**TASK TO COMPLETE**
Return, from the listing below, every line that includes "Child".

**DATA SHOWN**

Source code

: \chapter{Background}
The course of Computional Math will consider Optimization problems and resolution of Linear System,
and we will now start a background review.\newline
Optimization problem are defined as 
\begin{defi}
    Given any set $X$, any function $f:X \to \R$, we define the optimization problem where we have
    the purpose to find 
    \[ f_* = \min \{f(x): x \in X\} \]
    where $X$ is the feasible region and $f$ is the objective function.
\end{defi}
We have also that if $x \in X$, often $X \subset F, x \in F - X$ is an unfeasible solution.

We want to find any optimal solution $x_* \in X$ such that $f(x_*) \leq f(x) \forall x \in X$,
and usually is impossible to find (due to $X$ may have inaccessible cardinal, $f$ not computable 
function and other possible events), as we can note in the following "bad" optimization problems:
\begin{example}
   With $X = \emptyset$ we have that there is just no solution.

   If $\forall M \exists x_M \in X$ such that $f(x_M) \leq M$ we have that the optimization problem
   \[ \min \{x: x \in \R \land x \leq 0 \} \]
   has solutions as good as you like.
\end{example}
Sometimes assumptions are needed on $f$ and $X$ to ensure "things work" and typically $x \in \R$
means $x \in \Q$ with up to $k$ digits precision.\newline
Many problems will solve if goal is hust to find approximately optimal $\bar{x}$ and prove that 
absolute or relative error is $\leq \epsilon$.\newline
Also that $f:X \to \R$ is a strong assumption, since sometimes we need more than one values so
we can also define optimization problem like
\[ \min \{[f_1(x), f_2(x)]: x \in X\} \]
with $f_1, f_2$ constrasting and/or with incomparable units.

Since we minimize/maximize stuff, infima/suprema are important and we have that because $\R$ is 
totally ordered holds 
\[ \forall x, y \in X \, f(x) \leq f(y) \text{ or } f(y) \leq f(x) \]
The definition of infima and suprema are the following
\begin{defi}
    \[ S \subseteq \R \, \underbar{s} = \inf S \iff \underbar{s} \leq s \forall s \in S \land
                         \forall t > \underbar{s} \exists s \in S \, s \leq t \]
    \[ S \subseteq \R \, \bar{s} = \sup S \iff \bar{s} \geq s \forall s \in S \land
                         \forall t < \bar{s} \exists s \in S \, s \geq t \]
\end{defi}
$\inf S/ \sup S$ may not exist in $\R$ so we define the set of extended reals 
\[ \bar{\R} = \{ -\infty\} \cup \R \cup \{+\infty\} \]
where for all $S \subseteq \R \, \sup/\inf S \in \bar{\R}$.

---

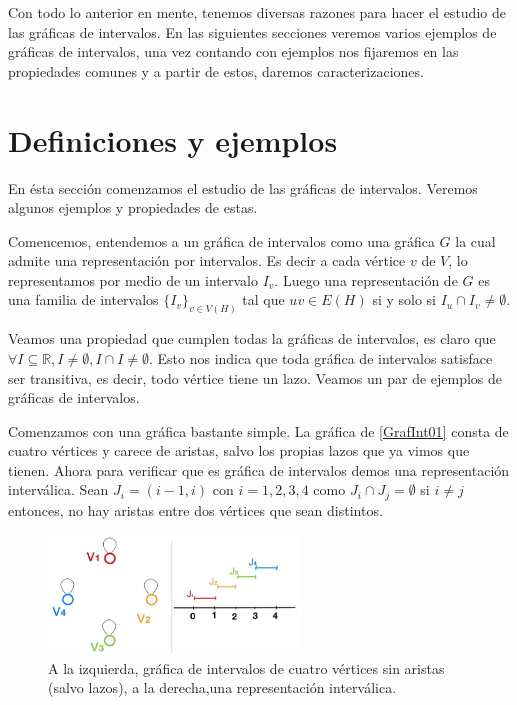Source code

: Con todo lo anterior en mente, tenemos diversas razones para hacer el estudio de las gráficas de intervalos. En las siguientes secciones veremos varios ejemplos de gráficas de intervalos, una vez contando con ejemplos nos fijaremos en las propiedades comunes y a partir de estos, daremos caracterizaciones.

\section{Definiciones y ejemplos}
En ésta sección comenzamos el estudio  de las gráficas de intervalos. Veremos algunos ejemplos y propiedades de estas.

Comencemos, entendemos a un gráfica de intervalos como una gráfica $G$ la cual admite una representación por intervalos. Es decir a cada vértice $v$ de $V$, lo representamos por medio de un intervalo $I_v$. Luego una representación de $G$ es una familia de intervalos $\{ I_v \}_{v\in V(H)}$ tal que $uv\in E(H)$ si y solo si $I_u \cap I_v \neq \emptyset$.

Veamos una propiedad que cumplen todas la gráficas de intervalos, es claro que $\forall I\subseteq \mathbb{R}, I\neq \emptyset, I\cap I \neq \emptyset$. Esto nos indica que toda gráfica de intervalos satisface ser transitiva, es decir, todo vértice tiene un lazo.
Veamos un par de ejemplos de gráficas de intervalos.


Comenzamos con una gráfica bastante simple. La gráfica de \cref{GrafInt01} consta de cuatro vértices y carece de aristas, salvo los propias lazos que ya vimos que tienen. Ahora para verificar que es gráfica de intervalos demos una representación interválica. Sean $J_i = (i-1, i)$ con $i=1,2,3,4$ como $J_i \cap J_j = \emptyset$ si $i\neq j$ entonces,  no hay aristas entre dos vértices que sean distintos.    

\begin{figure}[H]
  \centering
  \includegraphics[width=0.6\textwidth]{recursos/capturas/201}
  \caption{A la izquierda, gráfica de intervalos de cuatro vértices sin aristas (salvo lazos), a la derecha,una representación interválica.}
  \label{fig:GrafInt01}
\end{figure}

...

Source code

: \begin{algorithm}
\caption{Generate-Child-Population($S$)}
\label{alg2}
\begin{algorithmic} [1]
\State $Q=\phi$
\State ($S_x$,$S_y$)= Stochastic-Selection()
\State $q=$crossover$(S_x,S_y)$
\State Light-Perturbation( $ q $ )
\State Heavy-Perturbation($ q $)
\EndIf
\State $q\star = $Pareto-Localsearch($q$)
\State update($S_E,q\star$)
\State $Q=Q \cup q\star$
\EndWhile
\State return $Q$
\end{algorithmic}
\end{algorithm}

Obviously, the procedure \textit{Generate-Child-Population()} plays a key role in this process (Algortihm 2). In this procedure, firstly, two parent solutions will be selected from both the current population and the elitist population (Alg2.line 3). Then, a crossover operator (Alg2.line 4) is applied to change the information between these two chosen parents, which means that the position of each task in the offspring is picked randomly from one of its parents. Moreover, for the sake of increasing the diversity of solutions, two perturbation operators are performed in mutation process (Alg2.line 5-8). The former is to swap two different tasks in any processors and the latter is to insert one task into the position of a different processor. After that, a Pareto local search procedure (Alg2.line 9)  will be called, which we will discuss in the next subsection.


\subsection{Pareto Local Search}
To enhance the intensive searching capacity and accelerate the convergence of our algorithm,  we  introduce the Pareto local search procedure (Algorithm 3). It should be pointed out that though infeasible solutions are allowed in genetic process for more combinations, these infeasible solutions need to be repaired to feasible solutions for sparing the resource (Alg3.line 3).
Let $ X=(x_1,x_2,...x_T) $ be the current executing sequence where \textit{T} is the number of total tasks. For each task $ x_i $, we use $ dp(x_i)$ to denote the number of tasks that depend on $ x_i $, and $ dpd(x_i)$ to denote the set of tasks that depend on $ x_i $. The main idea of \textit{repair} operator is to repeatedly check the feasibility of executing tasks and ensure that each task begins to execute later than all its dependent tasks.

**RESULT**
\caption{Generate-Child-Population($S$)}
Obviously, the procedure \textit{Generate-Child-Population()} plays a key role in this process (Algortihm 2). In this procedure, firstly, two parent solutions will be selected from both the current population and the elitist population (Alg2.line 3). Then, a crossover operator (Alg2.line 4) is applied to change the information between these two chosen parents, which means that the position of each task in the offspring is picked randomly from one of its parents. Moreover, for the sake of increasing the diversity of solutions, two perturbation operators are performed in mutation process (Alg2.line 5-8). The former is to swap two different tasks in any processors and the latter is to insert one task into the position of a different processor. After that, a Pareto local search procedure (Alg2.line 9)  will be called, which we will discuss in the next subsection.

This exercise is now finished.